Observamos una simplificación excesiva que pone de manifiesto un problema que, en esencia, engloba el trilema señalado en el título del artículo (competitividad/empleo/medioambiente), como ocurre en otras múltiples y variadas situaciones que se presentan a diario en nuestro país. El debate en torno a estas cuestiones se banaliza y se presentan soluciones con enorme carga emocional para movilizar al ciudadano adscrito al discurso más efectista, pero que se sitúan lejos de la búsqueda de una solución más óptima al trilema presente.
La prórroga concedida por el gobierno a ENCE para operar en su actual emplazamiento se convierte en un arma electoral arrojadiza hacia los cuatro puntos cardinales, con preeminencia hacia la opción -sin duda con mucha mayor carga emocional que el resto de opciones- que propone el traslado de dicha factoría hacia otras ubicaciones alternativas (¿cuáles?) y la reutilización de los terrenos que actualmente ocupa para una mezcla de actividades turísticas (genéricas, no claramente especificadas) y de operaciones urbanísticas (más ladrillos). En suma, una vuelta a nuestras viejas tradiciones productivas de camareros y poceros (con perdón). Parece que ya se nos olvidaron nuestras viejas demandas de un país más industrial, de un país con empleo más cualificado, generando mayores cotas de productividad en nuestro tejido productivo (la “madre” de todas las batallas de la competitividad empresarial). Nada, vuelta a nuestro modelo ancestral de crecimiento económico, profundamente anticíclico y, como ha demostrado la Gran Recesión que padecemos desde 2007, obsoleto y, podríamos decir, ya acabado.

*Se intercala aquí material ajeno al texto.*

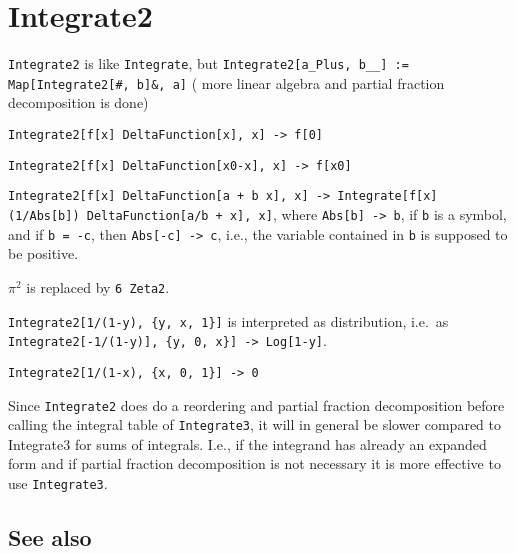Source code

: \documentclass[../FeynCalcManual.tex]{subfiles}
\begin{document}
\hypertarget{integrate2}{
\section{Integrate2}\label{integrate2}}

\texttt{Integrate2} is like \texttt{Integrate}, but
\texttt{Integrate2[\allowbreak{}a_Plus,\ \allowbreak{}b__] := Map[\allowbreak{}Integrate2[\allowbreak{}\#{}\allowbreak{},\ \allowbreak{}b]\&{}\allowbreak{},\ \allowbreak{}a]}
( more linear algebra and partial fraction decomposition is done)

\texttt{Integrate2[\allowbreak{}f[\allowbreak{}x] DeltaFunction[\allowbreak{}x],\ \allowbreak{}x] -> f[\allowbreak{}0]}

\texttt{Integrate2[\allowbreak{}f[\allowbreak{}x] DeltaFunction[\allowbreak{}x0-x],\ \allowbreak{}x] -> f[\allowbreak{}x0]}

\texttt{Integrate2[\allowbreak{}f[\allowbreak{}x] DeltaFunction[\allowbreak{}a + b x],\ \allowbreak{}x] -> Integrate[\allowbreak{}f[\allowbreak{}x] (1/Abs[\allowbreak{}b]) DeltaFunction[\allowbreak{}a/b + x],\ \allowbreak{}x]},
where \texttt{Abs[\allowbreak{}b] -> b}, if \texttt{b} is a symbol, and
if \texttt{b = -c}, then \texttt{Abs[\allowbreak{}-c] -> c}, i.e., the
variable contained in \texttt{b} is supposed to be positive.

\(\pi ^2\) is replaced by \texttt{6 Zeta2}.

\texttt{Integrate2[\allowbreak{}1/(1-y),\ \allowbreak{}\{\allowbreak{}y,\ \allowbreak{}x,\ \allowbreak{}1\}]}
is interpreted as distribution, i.e.~as
\texttt{Integrate2[\allowbreak{}-1/(1-y)],\ \allowbreak{}\{\allowbreak{}y,\ \allowbreak{}0,\ \allowbreak{}x\}] -> Log[\allowbreak{}1-y]}.

\texttt{Integrate2[\allowbreak{}1/(1-x),\ \allowbreak{}\{\allowbreak{}x,\ \allowbreak{}0,\ \allowbreak{}1\}] -> 0}

Since \texttt{Integrate2} does do a reordering and partial fraction
decomposition before calling the integral table of \texttt{Integrate3},
it will in general be slower compared to Integrate3 for sums of
integrals. I.e., if the integrand has already an expanded form and if
partial fraction decomposition is not necessary it is more effective to
use \texttt{Integrate3}.

\subsection{See also}
\end{document}
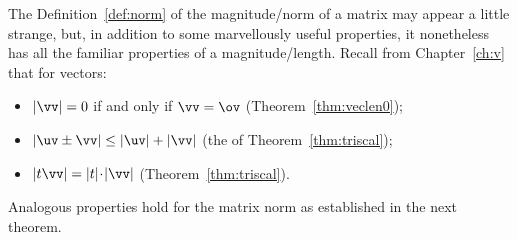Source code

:The Definition~\ref{def:norm} of the magnitude\slash norm of a matrix may appear a little strange, but, in addition to some marvellously useful properties, it nonetheless has all the familiar properties of a magnitude\slash length.
Recall from Chapter~\ref{ch:v} that for vectors:
\begin{itemize}
\item \(|\vv|=0\) if and only if \(\vv=\ov\) (Theorem~\ref{thm:veclen0});
\item \(|\uv\pm\vv|\leq|\uv|+|\vv|\) (the  of Theorem~\ref{thm:triscal});
\item \(|t\vv|=|t|\cdot|\vv|\) (Theorem~\ref{thm:triscal}).
\end{itemize}
Analogous properties hold for the matrix norm as established in the next theorem.




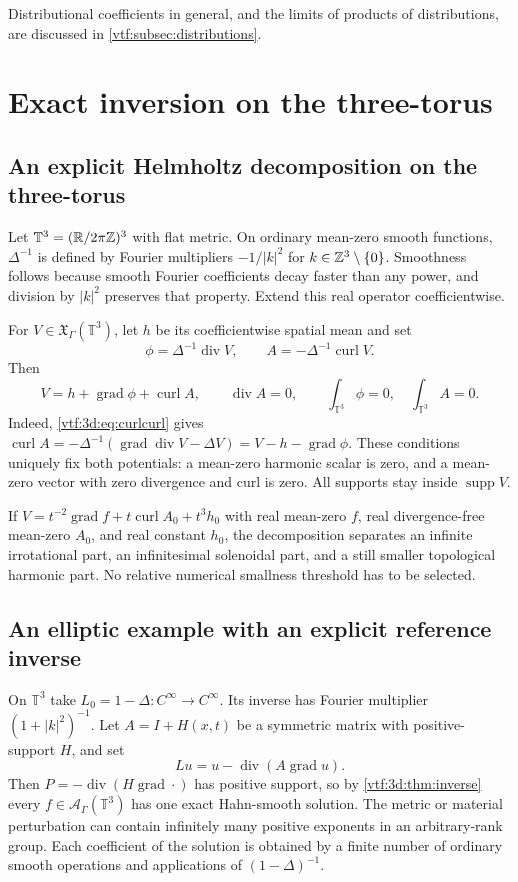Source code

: \documentclass[11pt,letterpaper]{article}
\theoremstyle{definition}
\theoremstyle{remark}
\newcommand{\R}{\mathbb R}\newcommand{\C}{\mathbb C}
\newcommand{\A}{\mathscr A}\newcommand{\OO}{\mathcal O}\newcommand{\mm}{\mathfrak m}
\newcommand{\supp}{\operatorname{supp}}\newcommand{\st}{\operatorname{st}}
\newcommand{\grad}{\operatorname{grad}}\newcommand{\Div}{\operatorname{div}}
\newcommand{\curl}{\operatorname{curl}}
\begin{document}
Distributional coefficients in general, and the limits of products of
distributions, are discussed in \cref{vtf:subsec:distributions}.

\section{Exact inversion on the three-torus}\label{vtf:3d:sec:torus}

\subsection{An explicit Helmholtz decomposition on the three-torus}
Let $\mathbb T^3=(\R/2\pi\Z)^3$ with flat metric. On ordinary mean-zero smooth functions, $\Delta^{-1}$ is defined by Fourier multipliers $-1/|k|^2$ for $k\in\Z^3\setminus\{0\}$. Smoothness follows because smooth Fourier coefficients decay faster than any power, and division by $|k|^2$ preserves that property. Extend this real operator coefficientwise.

For $V\in\mathfrak X_\Gamma(\mathbb T^3)$, let $h$ be its coefficientwise spatial mean and set
\[
 \phi=\Delta^{-1}\Div V,\qquad
 A=-\Delta^{-1}\curl V.
\]
Then
\begin{equation}\label{vtf:3d:eq:helmholtz}
 V=h+\grad\phi+\curl A,\qquad
 \Div A=0,\qquad \int_{\mathbb T^3}\phi=0,\quad
 \int_{\mathbb T^3}A=0.
\end{equation}
Indeed, \eqref{vtf:3d:eq:curlcurl} gives
$\curl A=-\Delta^{-1}(\grad\Div V-\Delta V)=V-h-\grad\phi$.
These conditions uniquely fix both potentials: a mean-zero harmonic scalar is zero, and a mean-zero vector with zero divergence and curl is zero. All supports stay inside $\supp V$.

If $V=t^{-2}\grad f+t\curl A_0+t^3h_0$ with real mean-zero $f$, real divergence-free mean-zero $A_0$, and real constant $h_0$, the decomposition separates an infinite irrotational part, an infinitesimal solenoidal part, and a still smaller topological harmonic part. No relative numerical smallness threshold has to be selected.

\subsection{An elliptic example with an explicit reference inverse}
On $\mathbb T^3$ take $L_0=1-\Delta:C^\infty\to C^\infty$. Its inverse has Fourier multiplier $(1+|k|^2)^{-1}$. Let $A=I+H(x,t)$ be a symmetric matrix with positive-support $H$, and set
\[
 Lu=u-\Div(A\grad u).
\]
Then $P=-\Div(H\grad\cdot)$ has positive support, so by \cref{vtf:3d:thm:inverse} every $f\in\A_\Gamma(\mathbb T^3)$ has one
exact Hahn-smooth solution. The metric or material perturbation can contain infinitely many positive exponents in an arbitrary-rank group. Each coefficient of the solution is obtained by a finite number of ordinary smooth operations and applications of $(1-\Delta)^{-1}$.
\end{document}
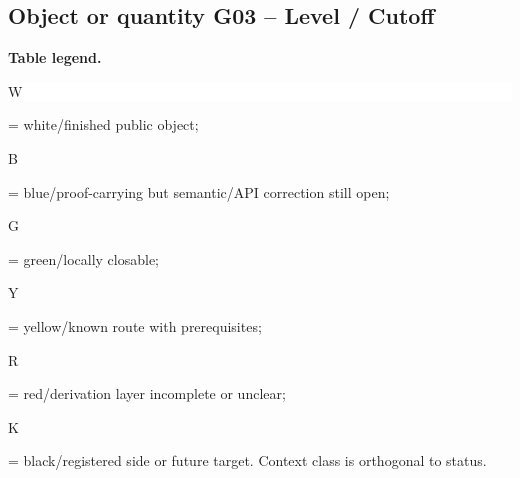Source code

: \subsection*{Object or quantity G03 -- Level /\allowbreak{} Cutoff}
\hypertarget{objproof:G03}{}
\par\smallskip\noindent\begin{minipage}{0.99\linewidth}\footnotesize\raggedright\textbf{Table legend.} \colorbox{white}{\strut W} = white/finished public object; \colorbox{cyan!20}{\strut B} = blue/proof-carrying but semantic/API correction still open; \colorbox{green!18}{\strut G} = green/locally closable; \colorbox{yellow!25}{\strut Y} = yellow/known route with prerequisites; \colorbox{red!20}{\strut R} = red/derivation layer incomplete or unclear; \colorbox{black!18}{\strut K} = black/registered side or future target. Context class is orthogonal to status.\end{minipage}\par\vspace{0.25em}
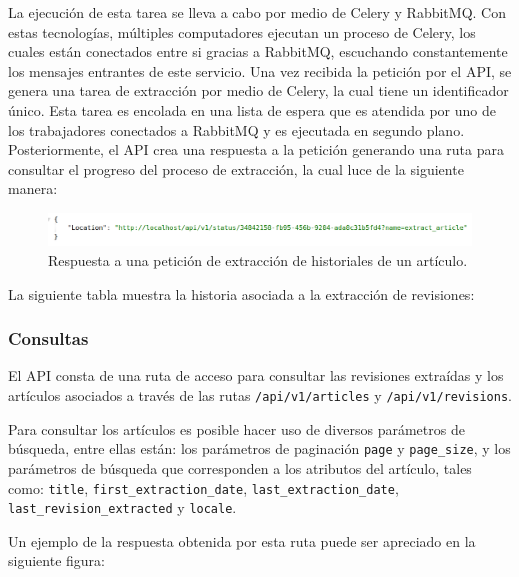 La ejecución de esta tarea se lleva a cabo por medio de Celery y RabbitMQ.
Con estas tecnologías, múltiples computadores ejecutan un proceso de Celery, los
cuales están conectados entre si gracias a RabbitMQ, escuchando constantemente los mensajes entrantes de este servicio.
Una vez recibida la petición por el API, se genera una tarea de extracción por medio de Celery, la cual tiene un identificador único. Esta tarea es encolada en una lista de
espera que es atendida por uno de los trabajadores conectados a RabbitMQ y es ejecutada en segundo plano.
Posteriormente, el API crea una respuesta a la petición generando una ruta para consultar el progreso
del proceso de extracción, la cual luce de la siguiente manera:

\begin{figure}[H]
	\centering
		\includegraphics[width=1\textwidth]{figures/extract_response}
	\caption{Respuesta a una petición de extracción de historiales de un artículo.}
	\label{fig:extract_response}
\end{figure}

La siguiente tabla muestra la historia asociada a la extracción de revisiones:



\subsubsection{Consultas}

El API consta de una ruta de acceso para consultar las revisiones extraídas y
los artículos asociados a través de las rutas \texttt{/api/v1/articles} y \texttt{/api/v1/revisions}.

Para consultar los artículos es posible hacer uso de diversos parámetros de búsqueda,
entre ellas están: los parámetros de paginación \texttt{page} y \texttt{page\_size},
y los parámetros de búsqueda que corresponden a los atributos del artículo,
tales como: \texttt{title}, \texttt{first\_extraction\_date}, \texttt{last\_extraction\_date}, \texttt{last\_revision\_extracted} y \texttt{locale}.

Un ejemplo de la respuesta obtenida por esta ruta puede ser apreciado en la siguiente figura:

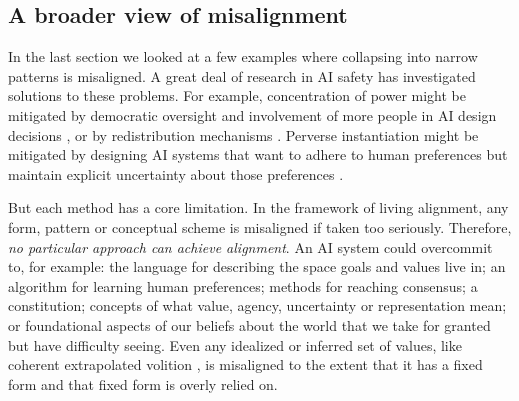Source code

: \documentclass[12pt]{article}
\begin{document}

\subsection{A broader view of misalignment}

In the last section we looked at a few examples where collapsing into narrow patterns is misaligned. A great deal of research in AI safety has investigated solutions to these problems. For example, concentration of power might be mitigated by democratic oversight and involvement of more people in AI design decisions \citep{birhane2022power, sloane2022participation, selbst2019fairness, lazar2023ai, dafoe2018ai, openai2023democratic}, or by redistribution mechanisms \citep{okeefe2020windfall, sharp2025agentic, gough2019universal, susskind2020world}. Perverse instantiation might be mitigated by designing AI systems that want to adhere to human preferences but maintain explicit uncertainty about those preferences \citep{russell2019human, hadfieldmenell2017off, hadfieldmenell2016cooperative, shah2020benefits, jeon2020reward}. 

But each method has a core limitation. In the framework of living alignment, any form, pattern or conceptual scheme is misaligned if taken too seriously. Therefore, \textit{no particular approach can achieve alignment}. An AI system could overcommit to, for example: the language for describing the space goals and values live in; an algorithm for learning human preferences; methods for reaching consensus; a constitution; concepts of what value, agency, uncertainty or representation mean; or foundational aspects of our beliefs about the world that we take for granted but have difficulty seeing. Even any idealized or inferred set of values, like coherent extrapolated volition \citep{yudkowsky2004coherent}, is misaligned to the extent that it has a fixed form and that fixed form is overly relied on.



\end{document}
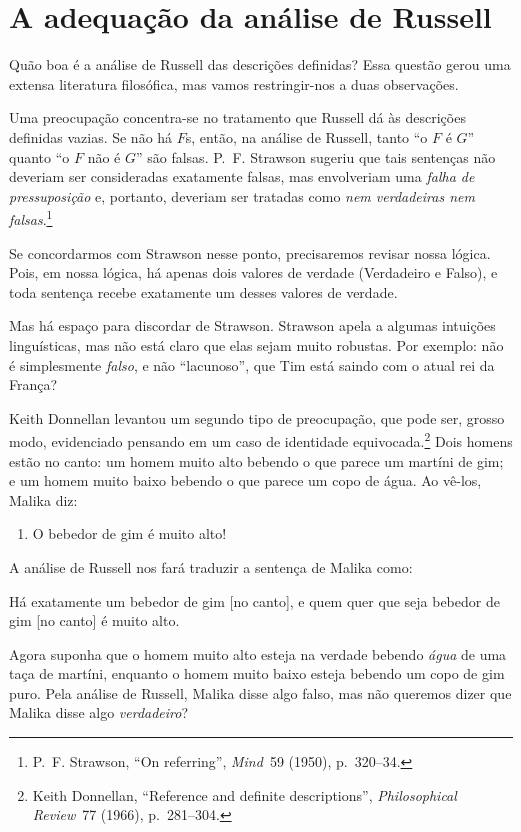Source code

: \section{A adequação da análise de Russell}
Quão boa é a análise de Russell das descrições definidas? Essa questão gerou uma extensa literatura filosófica, mas vamos restringir-nos a duas observações.

Uma preocupação concentra-se no tratamento que Russell dá às descrições definidas vazias. Se não há $F$s, então, na análise de Russell, tanto \textquotedblleft o $F$ é $G$\textquotedblright{} quanto \textquotedblleft o $F$ não é $G$\textquotedblright{} são falsas. P.~F. Strawson sugeriu que tais sentenças não deveriam ser consideradas exatamente falsas, mas envolveriam uma \emph{falha de pressuposição} e, portanto, deveriam ser tratadas como \emph{nem verdadeiras nem falsas}.\footnote{P.~F. Strawson, \textquotedblleft On referring\textquotedblright{}, \textit{Mind}~59 (1950), p.~320--34.}







Se concordarmos com Strawson nesse ponto, precisaremos revisar nossa lógica. Pois, em nossa lógica, há apenas dois valores de verdade (Verdadeiro e Falso), e toda sentença recebe exatamente um desses valores de verdade.

Mas há espaço para discordar de Strawson. Strawson apela a algumas intuições linguísticas, mas não está claro que elas sejam muito robustas. Por exemplo: não é simplesmente \emph{falso}, e não \textquotedblleft lacunoso\textquotedblright{}, que Tim está saindo com o atual rei da França?

Keith Donnellan levantou um segundo tipo de preocupação, que pode ser, grosso modo, evidenciado pensando em um caso de identidade equivocada.\footnote{Keith Donnellan, \textquotedblleft Reference and definite descriptions\textquotedblright{}, \textit{Philosophical Review}~77 (1966), p.~281--304.} Dois homens estão no canto: um homem muito alto bebendo o que parece um martíni de gim; e um homem muito baixo bebendo o que parece um copo de água. Ao vê-los, Malika diz:






	\begin{enumerate}
\item\label{gindrinker} O bebedor de gim é muito alto!
	\end{enumerate}
A análise de Russell nos fará traduzir a sentença de Malika como:
	\begin{compactlist}
\item[\ref*{gindrinker}$'$.] Há exatamente um bebedor de gim [no canto], e quem quer que seja bebedor de gim [no canto] é muito alto.
	\end{compactlist}
Agora suponha que o homem muito alto esteja na verdade bebendo \emph{água} de uma taça de martíni, enquanto o homem muito baixo esteja bebendo um copo de gim puro. Pela análise de Russell, Malika disse algo falso, mas não queremos dizer que Malika disse algo \emph{verdadeiro}?

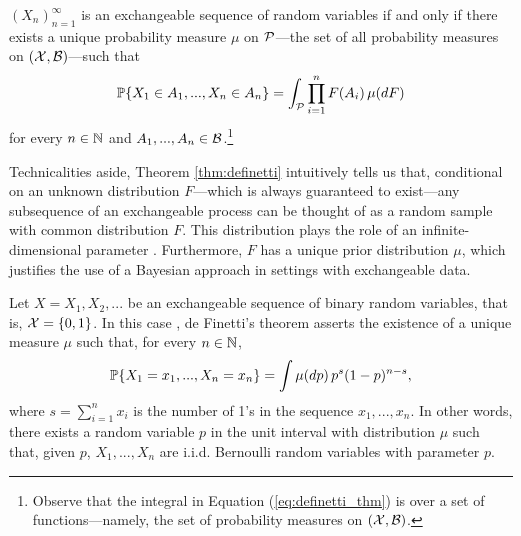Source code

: \begin{theorem}[de Finneti] \label{thm:definetti}
	$(X_n)_{n=1}^{\infty}$ is an exchangeable sequence of random variables if and only if there exists a unique probability measure $\mu$ on $\mathcal{P}$---the set of all probability measures on $(\mathcal{X}, \mathcal{B})$---such that
	\begin{equation} \label{eq:definetti_thm}
		\mathbb{P} \{ X_1 \in A_1, ..., X_n \in A_n \} = \int_{\mathcal{P}}  \prod_{i=1}^n F(A_i) \, \mu(dF)
	\end{equation} 
	for every $n \in \mathbb{N}$ and $A_1, ..., A_n \in \mathcal{B}$.\footnote{Observe that the integral in Equation (\ref{eq:definetti_thm}) is over a set of functions---namely, the set of probability measures on $(\mathcal{X}, \mathcal{B})$.}
\end{theorem}




Technicalities aside, Theorem \ref{thm:definetti} intuitively tells us that, conditional on an unknown distribution $F$---which is always guaranteed to exist---any subsequence of an exchangeable process can be thought of as a random sample with common distribution $F$. This distribution plays the role of an infinite-dimensional parameter \cite[][Ch.~4.3]{BernardoSmith:1994:BayesianTheory}. Furthermore, $F$ has a unique prior distribution $\mu$, which justifies the use of a Bayesian approach in settings with exchangeable data.


\begin{mdframed}[backgroundcolor=mygray] 
	\begin{example} \label{ex:binary_definetti}
		Let $X = X_1, X_2, ...$ be an exchangeable sequence of binary random variables, that is, $\mathcal{X} = \{0, 1\}$. In this case \cite[see][p.111]{Diaconis:1988:PartialExchang}, de Finetti's theorem asserts the existence of a unique measure $\mu$ such that, for every $n \in \mathbb{N}$,
		\begin{equation*}
			\mathbb{P} \{ X_1 = x_1, ..., X_n = x_n \} = \int \mu(dp) \, p^s (1-p)^{n-s},
		\end{equation*}
		where $s = \sum_{i=1}^n x_i$ is the number of 1's in the sequence $x_1, ..., x_n$. In other words, there exists a random variable $p$ in the unit interval with distribution $\mu$ such that, given $p$, $X_1, ..., X_n$ are i.i.d. Bernoulli random variables with parameter $p$.
	\end{example}
\end{mdframed}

Veamos algunos de los planos de este tipo de debate. Si la susodicha factoría se instala fuera de Galicia, que es al parecer la opción impulsada por los grupos pro traslado, son muchos los recursos que se desperdiciarían. Se arrojarían por la borda las cuantiosas inversiones realizadas en estos últimos años para reducir de manera intensa y singular las emisiones contaminantes de esta industria (de hecho las playas del entorno gozan ya de calificaciones ambientales más que aceptables, con banderas azules en los últimos años). La pérdida de empleos industriales (más cualificados, permanentes y productivos que la opción del “ladrillo”) se extendería no solo a los directos, sino también a los cuantiosos que se vinculan como indirectos a esta industria. Y, en última instancia, tenemos ya abundantes operaciones de recalificaciones millonarias de terrenos industriales acompañando a grandes proyectos sin expectativas que nos han sembrado de terrenos yermos o urbanizaciones fantasmas, económicamente hablando.
¿No sería más razonable (económica y socialmente hablando) mantener lo que hay, una industria económicamente competitiva, con posibilidades de expandir su cadena de producción en vertical (industrias derivadas del papel y la celulosa, cultivo forestal sostenible, etc.) y en horizontal (generación de energía con biomasa) antes de emprender aventuras muy emotivas pero sin horizonte (ni en Galicia ni en otras Comunidades Autónomas) y con un requerimiento de importantes inversiones sin una clara definición de rentabilidad?
No es incompatible la continuidad de la producción industrial y el empleo de calidad con la exigencia de inversiones en materia de protección ambiental que impongan los criterios tecnológicamente más avanzados en este tipo de industrias. Es lo que se debería haber hecho de forma generalizada en los últimos años.